**Exercise materials:**
_ _ _ _
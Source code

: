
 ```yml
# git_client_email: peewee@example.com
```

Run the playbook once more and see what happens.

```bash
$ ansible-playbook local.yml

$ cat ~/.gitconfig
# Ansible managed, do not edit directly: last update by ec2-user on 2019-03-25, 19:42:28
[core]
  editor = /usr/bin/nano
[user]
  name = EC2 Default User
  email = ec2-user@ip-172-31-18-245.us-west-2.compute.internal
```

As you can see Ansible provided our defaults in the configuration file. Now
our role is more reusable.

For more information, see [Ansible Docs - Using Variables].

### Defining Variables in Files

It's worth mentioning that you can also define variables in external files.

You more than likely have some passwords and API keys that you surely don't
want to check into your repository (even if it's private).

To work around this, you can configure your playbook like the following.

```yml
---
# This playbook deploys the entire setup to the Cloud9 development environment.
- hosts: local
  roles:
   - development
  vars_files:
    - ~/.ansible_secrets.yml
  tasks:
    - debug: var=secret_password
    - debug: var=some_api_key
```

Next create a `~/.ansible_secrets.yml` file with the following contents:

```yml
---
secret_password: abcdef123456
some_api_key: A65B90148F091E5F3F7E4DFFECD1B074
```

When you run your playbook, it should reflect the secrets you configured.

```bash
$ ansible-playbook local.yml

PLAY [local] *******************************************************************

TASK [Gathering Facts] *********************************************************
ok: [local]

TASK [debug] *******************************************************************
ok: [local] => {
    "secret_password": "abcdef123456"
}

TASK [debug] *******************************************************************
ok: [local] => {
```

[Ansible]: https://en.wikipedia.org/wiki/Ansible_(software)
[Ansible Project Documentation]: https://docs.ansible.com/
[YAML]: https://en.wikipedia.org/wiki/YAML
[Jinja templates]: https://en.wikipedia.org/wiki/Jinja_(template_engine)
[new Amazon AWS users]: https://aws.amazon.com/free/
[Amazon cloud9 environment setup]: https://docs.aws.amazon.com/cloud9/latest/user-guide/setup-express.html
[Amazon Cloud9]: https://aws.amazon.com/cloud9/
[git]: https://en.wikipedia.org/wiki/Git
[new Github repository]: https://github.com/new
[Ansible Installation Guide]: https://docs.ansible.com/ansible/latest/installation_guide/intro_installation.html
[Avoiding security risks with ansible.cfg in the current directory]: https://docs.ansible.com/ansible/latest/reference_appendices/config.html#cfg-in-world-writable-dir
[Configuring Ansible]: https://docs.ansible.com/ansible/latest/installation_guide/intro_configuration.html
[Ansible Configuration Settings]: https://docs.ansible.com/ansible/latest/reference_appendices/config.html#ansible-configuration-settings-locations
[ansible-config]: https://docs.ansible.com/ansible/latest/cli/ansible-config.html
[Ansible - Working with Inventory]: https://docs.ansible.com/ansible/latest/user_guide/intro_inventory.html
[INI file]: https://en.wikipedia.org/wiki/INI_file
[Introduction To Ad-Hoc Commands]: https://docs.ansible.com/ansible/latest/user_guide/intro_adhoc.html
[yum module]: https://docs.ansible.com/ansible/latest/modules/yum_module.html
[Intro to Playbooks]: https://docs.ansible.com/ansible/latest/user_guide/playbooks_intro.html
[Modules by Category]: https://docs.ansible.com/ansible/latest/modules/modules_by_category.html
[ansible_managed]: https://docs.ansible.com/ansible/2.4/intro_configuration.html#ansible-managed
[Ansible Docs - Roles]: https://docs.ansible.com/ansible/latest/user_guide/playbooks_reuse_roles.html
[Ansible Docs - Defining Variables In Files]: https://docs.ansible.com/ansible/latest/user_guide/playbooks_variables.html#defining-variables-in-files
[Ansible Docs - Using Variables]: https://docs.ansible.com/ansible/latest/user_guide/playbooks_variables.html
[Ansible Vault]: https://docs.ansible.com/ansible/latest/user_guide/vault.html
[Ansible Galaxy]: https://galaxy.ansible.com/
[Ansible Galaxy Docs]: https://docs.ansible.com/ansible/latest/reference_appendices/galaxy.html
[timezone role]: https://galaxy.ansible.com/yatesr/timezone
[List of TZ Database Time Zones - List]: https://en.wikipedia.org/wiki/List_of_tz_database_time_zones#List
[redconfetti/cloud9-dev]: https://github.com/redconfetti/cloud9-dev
_ _ _ _
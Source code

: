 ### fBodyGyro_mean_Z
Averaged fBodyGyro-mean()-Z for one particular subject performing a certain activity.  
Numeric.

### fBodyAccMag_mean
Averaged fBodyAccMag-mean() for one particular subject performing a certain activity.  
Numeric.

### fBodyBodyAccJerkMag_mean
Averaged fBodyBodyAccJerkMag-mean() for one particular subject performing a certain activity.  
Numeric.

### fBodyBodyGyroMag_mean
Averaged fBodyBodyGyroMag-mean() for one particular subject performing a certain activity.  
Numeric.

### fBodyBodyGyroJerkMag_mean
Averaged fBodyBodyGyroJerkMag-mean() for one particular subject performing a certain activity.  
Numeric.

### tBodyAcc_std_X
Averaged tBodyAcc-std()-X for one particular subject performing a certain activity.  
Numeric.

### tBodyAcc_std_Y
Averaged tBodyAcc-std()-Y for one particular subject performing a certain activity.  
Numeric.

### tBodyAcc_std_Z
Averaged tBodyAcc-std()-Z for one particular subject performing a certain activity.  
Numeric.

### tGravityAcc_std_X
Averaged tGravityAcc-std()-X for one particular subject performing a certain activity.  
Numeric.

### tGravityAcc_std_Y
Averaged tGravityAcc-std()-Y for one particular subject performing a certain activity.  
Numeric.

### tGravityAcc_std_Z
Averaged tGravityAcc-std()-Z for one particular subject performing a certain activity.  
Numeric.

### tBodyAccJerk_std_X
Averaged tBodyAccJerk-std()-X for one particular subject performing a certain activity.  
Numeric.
_ _ _ _
From the data above, copy each line where the string "wiki" appears.

**Answer below:**
[Ansible]: https://en.wikipedia.org/wiki/Ansible_(software)
[YAML]: https://en.wikipedia.org/wiki/YAML
[Jinja templates]: https://en.wikipedia.org/wiki/Jinja_(template_engine)
[git]: https://en.wikipedia.org/wiki/Git
[INI file]: https://en.wikipedia.org/wiki/INI_file
[List of TZ Database Time Zones - List]: https://en.wikipedia.org/wiki/List_of_tz_database_time_zones#List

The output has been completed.